▶ **DATA PROVIDED**:

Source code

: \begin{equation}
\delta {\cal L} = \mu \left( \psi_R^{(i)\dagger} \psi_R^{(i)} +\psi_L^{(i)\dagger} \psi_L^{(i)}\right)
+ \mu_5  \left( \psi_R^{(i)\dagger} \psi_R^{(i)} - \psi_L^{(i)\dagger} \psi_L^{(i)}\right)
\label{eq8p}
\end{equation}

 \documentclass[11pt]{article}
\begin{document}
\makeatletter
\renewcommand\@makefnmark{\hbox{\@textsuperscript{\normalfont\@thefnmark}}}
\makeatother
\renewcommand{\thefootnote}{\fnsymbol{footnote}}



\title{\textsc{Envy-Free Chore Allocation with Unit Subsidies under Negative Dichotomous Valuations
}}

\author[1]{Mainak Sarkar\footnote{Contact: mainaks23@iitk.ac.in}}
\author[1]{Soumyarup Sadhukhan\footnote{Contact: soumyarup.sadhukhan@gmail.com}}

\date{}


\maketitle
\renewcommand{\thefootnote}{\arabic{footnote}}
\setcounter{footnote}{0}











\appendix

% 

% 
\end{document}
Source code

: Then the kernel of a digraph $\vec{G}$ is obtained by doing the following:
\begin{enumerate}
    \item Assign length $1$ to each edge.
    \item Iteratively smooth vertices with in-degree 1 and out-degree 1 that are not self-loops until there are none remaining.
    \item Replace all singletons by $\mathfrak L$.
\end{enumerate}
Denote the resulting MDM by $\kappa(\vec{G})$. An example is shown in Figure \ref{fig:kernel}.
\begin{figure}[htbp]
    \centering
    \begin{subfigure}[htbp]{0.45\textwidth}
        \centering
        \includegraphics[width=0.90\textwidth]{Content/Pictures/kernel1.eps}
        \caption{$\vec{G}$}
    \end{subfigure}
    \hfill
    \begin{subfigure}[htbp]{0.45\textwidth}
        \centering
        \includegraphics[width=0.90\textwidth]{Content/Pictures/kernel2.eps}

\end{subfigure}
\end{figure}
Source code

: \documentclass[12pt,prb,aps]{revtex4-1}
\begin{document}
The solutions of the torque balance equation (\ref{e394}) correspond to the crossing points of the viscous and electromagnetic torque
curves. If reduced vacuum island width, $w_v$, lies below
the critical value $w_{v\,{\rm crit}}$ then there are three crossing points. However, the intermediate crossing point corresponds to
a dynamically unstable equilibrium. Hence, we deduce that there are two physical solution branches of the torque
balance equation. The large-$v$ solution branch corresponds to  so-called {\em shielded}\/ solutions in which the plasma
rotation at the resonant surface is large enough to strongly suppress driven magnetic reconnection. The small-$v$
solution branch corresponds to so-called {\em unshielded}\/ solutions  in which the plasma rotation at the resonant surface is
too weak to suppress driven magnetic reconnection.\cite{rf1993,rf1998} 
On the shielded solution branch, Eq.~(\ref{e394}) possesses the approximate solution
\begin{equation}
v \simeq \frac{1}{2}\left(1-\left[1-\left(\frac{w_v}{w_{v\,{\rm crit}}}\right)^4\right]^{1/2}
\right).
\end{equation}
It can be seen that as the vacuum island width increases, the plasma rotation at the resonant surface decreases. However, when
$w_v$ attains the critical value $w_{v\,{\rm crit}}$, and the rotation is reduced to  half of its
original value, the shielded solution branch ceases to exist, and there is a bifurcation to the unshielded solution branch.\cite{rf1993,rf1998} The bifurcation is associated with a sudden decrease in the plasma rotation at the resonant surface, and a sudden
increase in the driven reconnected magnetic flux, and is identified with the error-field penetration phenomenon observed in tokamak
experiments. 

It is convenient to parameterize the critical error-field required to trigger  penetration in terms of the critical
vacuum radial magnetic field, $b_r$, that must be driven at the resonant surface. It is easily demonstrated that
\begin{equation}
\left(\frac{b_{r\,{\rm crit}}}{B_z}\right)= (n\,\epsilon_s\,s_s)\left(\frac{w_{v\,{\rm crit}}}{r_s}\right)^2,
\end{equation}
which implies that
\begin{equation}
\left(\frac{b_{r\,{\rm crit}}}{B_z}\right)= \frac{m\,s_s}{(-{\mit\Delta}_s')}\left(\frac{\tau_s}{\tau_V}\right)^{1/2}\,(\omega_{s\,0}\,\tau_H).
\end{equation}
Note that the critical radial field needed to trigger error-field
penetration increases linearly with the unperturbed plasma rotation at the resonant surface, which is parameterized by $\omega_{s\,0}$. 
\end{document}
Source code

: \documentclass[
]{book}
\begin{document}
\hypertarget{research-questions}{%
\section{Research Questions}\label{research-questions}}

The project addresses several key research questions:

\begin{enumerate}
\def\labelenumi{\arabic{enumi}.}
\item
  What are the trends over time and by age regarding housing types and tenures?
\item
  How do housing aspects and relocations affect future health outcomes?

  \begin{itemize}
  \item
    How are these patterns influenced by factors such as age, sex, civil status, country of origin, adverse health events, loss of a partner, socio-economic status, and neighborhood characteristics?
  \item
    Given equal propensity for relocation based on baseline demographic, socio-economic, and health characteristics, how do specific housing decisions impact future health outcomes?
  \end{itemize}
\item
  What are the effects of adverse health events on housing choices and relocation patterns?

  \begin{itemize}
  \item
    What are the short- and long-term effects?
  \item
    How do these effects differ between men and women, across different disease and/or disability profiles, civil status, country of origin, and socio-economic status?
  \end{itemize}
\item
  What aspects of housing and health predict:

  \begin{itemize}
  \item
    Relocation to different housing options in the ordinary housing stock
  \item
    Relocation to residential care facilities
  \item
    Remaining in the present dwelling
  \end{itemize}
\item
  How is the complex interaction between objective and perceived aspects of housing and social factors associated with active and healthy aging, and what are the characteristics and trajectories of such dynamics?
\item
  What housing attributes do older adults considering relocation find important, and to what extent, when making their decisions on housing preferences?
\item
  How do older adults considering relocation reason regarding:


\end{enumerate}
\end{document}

▶ **TASK PROMPT**: Copy every record above exactly as it is.

▶ **RESULT OF THIS TASK**:
Source code

: \begin{equation}
\delta {\cal L} = \mu \left( \psi_R^{(i)\dagger} \psi_R^{(i)} +\psi_L^{(i)\dagger} \psi_L^{(i)}\right)
+ \mu_5  \left( \psi_R^{(i)\dagger} \psi_R^{(i)} - \psi_L^{(i)\dagger} \psi_L^{(i)}\right)
\label{eq8p}
\end{equation}

 \documentclass[11pt]{article}
\begin{document}
\makeatletter
\renewcommand\@makefnmark{\hbox{\@textsuperscript{\normalfont\@thefnmark}}}
\makeatother
\renewcommand{\thefootnote}{\fnsymbol{footnote}}



\title{\textsc{Envy-Free Chore Allocation with Unit Subsidies under Negative Dichotomous Valuations
}}

\author[1]{Mainak Sarkar\footnote{Contact: mainaks23@iitk.ac.in}}
\author[1]{Soumyarup Sadhukhan\footnote{Contact: soumyarup.sadhukhan@gmail.com}}

\date{}


\maketitle
\renewcommand{\thefootnote}{\arabic{footnote}}
\setcounter{footnote}{0}











\appendix

% 

% 
\end{document}
Source code

: Then the kernel of a digraph $\vec{G}$ is obtained by doing the following:
\begin{enumerate}
    \item Assign length $1$ to each edge.
    \item Iteratively smooth vertices with in-degree 1 and out-degree 1 that are not self-loops until there are none remaining.
    \item Replace all singletons by $\mathfrak L$.
\end{enumerate}
Denote the resulting MDM by $\kappa(\vec{G})$. An example is shown in Figure \ref{fig:kernel}.
\begin{figure}[htbp]
    \centering
    \begin{subfigure}[htbp]{0.45\textwidth}
        \centering
        \includegraphics[width=0.90\textwidth]{Content/Pictures/kernel1.eps}
        \caption{$\vec{G}$}
    \end{subfigure}
    \hfill
    \begin{subfigure}[htbp]{0.45\textwidth}
        \centering
        \includegraphics[width=0.90\textwidth]{Content/Pictures/kernel2.eps}

\end{subfigure}
\end{figure}
Source code

: \documentclass[12pt,prb,aps]{revtex4-1}
\begin{document}
The solutions of the torque balance equation (\ref{e394}) correspond to the crossing points of the viscous and electromagnetic torque
curves. If reduced vacuum island width, $w_v$, lies below
the critical value $w_{v\,{\rm crit}}$ then there are three crossing points. However, the intermediate crossing point corresponds to
a dynamically unstable equilibrium. Hence, we deduce that there are two physical solution branches of the torque
balance equation. The large-$v$ solution branch corresponds to  so-called {\em shielded}\/ solutions in which the plasma
rotation at the resonant surface is large enough to strongly suppress driven magnetic reconnection. The small-$v$
solution branch corresponds to so-called {\em unshielded}\/ solutions  in which the plasma rotation at the resonant surface is
too weak to suppress driven magnetic reconnection.\cite{rf1993,rf1998} 
On the shielded solution branch, Eq.~(\ref{e394}) possesses the approximate solution
\begin{equation}
v \simeq \frac{1}{2}\left(1-\left[1-\left(\frac{w_v}{w_{v\,{\rm crit}}}\right)^4\right]^{1/2}
\right).
\end{equation}
It can be seen that as the vacuum island width increases, the plasma rotation at the resonant surface decreases. However, when
$w_v$ attains the critical value $w_{v\,{\rm crit}}$, and the rotation is reduced to  half of its
original value, the shielded solution branch ceases to exist, and there is a bifurcation to the unshielded solution branch.\cite{rf1993,rf1998} The bifurcation is associated with a sudden decrease in the plasma rotation at the resonant surface, and a sudden
increase in the driven reconnected magnetic flux, and is identified with the error-field penetration phenomenon observed in tokamak
experiments. 

It is convenient to parameterize the critical error-field required to trigger  penetration in terms of the critical
vacuum radial magnetic field, $b_r$, that must be driven at the resonant surface. It is easily demonstrated that
\begin{equation}
\left(\frac{b_{r\,{\rm crit}}}{B_z}\right)= (n\,\epsilon_s\,s_s)\left(\frac{w_{v\,{\rm crit}}}{r_s}\right)^2,
\end{equation}
which implies that
\begin{equation}
\left(\frac{b_{r\,{\rm crit}}}{B_z}\right)= \frac{m\,s_s}{(-{\mit\Delta}_s')}\left(\frac{\tau_s}{\tau_V}\right)^{1/2}\,(\omega_{s\,0}\,\tau_H).
\end{equation}
Note that the critical radial field needed to trigger error-field
penetration increases linearly with the unperturbed plasma rotation at the resonant surface, which is parameterized by $\omega_{s\,0}$. 
\end{document}
Source code

: \documentclass[
]{book}
\begin{document}
\hypertarget{research-questions}{%
\section{Research Questions}\label{research-questions}}

The project addresses several key research questions:

\begin{enumerate}
\def\labelenumi{\arabic{enumi}.}
\item
  What are the trends over time and by age regarding housing types and tenures?
\item
  How do housing aspects and relocations affect future health outcomes?

  \begin{itemize}
  \item
    How are these patterns influenced by factors such as age, sex, civil status, country of origin, adverse health events, loss of a partner, socio-economic status, and neighborhood characteristics?
  \item
    Given equal propensity for relocation based on baseline demographic, socio-economic, and health characteristics, how do specific housing decisions impact future health outcomes?
  \end{itemize}
\item
  What are the effects of adverse health events on housing choices and relocation patterns?

  \begin{itemize}
  \item
    What are the short- and long-term effects?
  \item
    How do these effects differ between men and women, across different disease and/or disability profiles, civil status, country of origin, and socio-economic status?
  \end{itemize}
\item
  What aspects of housing and health predict:

  \begin{itemize}
  \item
    Relocation to different housing options in the ordinary housing stock
  \item
    Relocation to residential care facilities
  \item
    Remaining in the present dwelling
  \end{itemize}
\item
  How is the complex interaction between objective and perceived aspects of housing and social factors associated with active and healthy aging, and what are the characteristics and trajectories of such dynamics?
\item
  What housing attributes do older adults considering relocation find important, and to what extent, when making their decisions on housing preferences?
\item
  How do older adults considering relocation reason regarding:


\end{enumerate}
\end{document}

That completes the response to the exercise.